[Document images with source code]
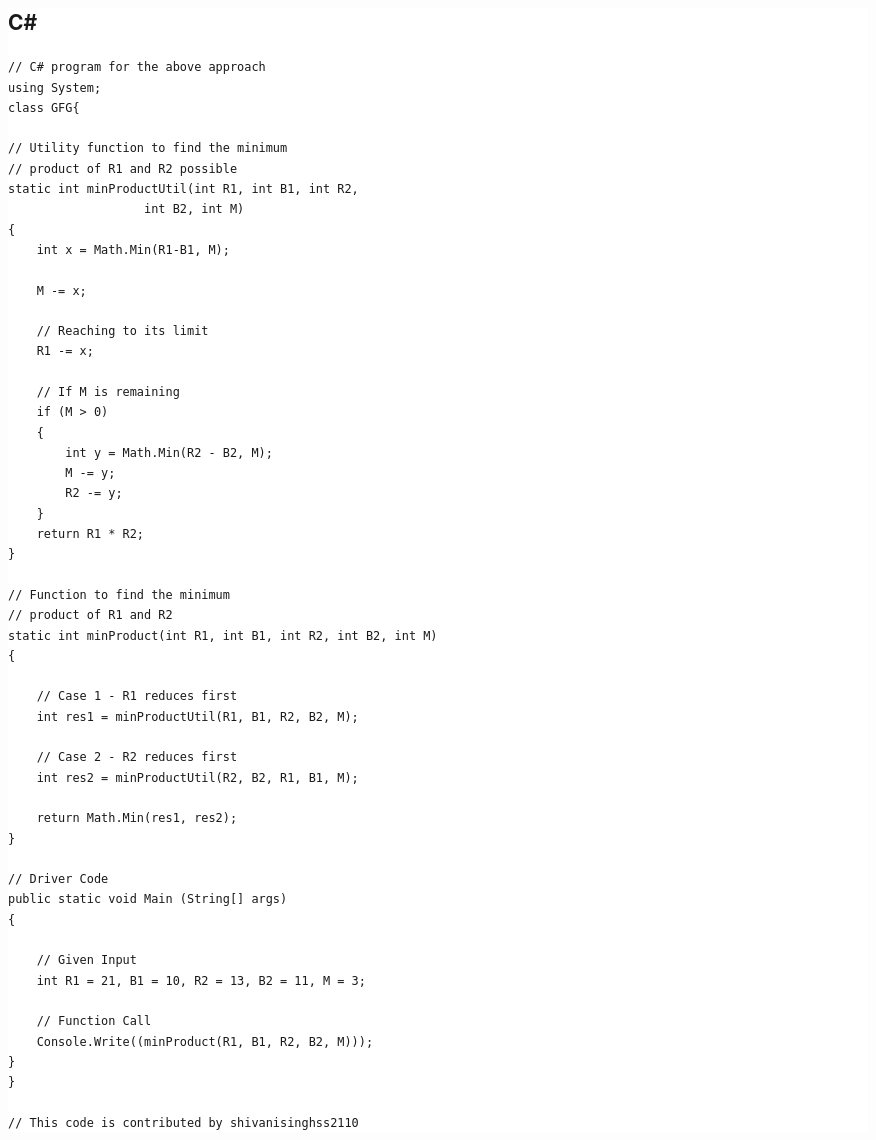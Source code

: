 ## C#

```
// C# program for the above approach
using System;
class GFG{

// Utility function to find the minimum
// product of R1 and R2 possible
static int minProductUtil(int R1, int B1, int R2,
                   int B2, int M)
{
    int x = Math.Min(R1-B1, M);

    M -= x;

    // Reaching to its limit
    R1 -= x;

    // If M is remaining
    if (M > 0)
    {
        int y = Math.Min(R2 - B2, M);
        M -= y;
        R2 -= y;
    }
    return R1 * R2;
}

// Function to find the minimum
// product of R1 and R2
static int minProduct(int R1, int B1, int R2, int B2, int M)
{

    // Case 1 - R1 reduces first
    int res1 = minProductUtil(R1, B1, R2, B2, M);

    // Case 2 - R2 reduces first
    int res2 = minProductUtil(R2, B2, R1, B1, M);

    return Math.Min(res1, res2);
}

// Driver Code
public static void Main (String[] args)
{

    // Given Input
    int R1 = 21, B1 = 10, R2 = 13, B2 = 11, M = 3;

    // Function Call
    Console.Write((minProduct(R1, B1, R2, B2, M)));
}
}

// This code is contributed by shivanisinghss2110
```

* DESCRIPTION OF THE TASK
Go through the records above, find every line with the word "return", and list those lines.

* TASK RESULT
    return R1 * R2;
    return Math.Min(res1, res2);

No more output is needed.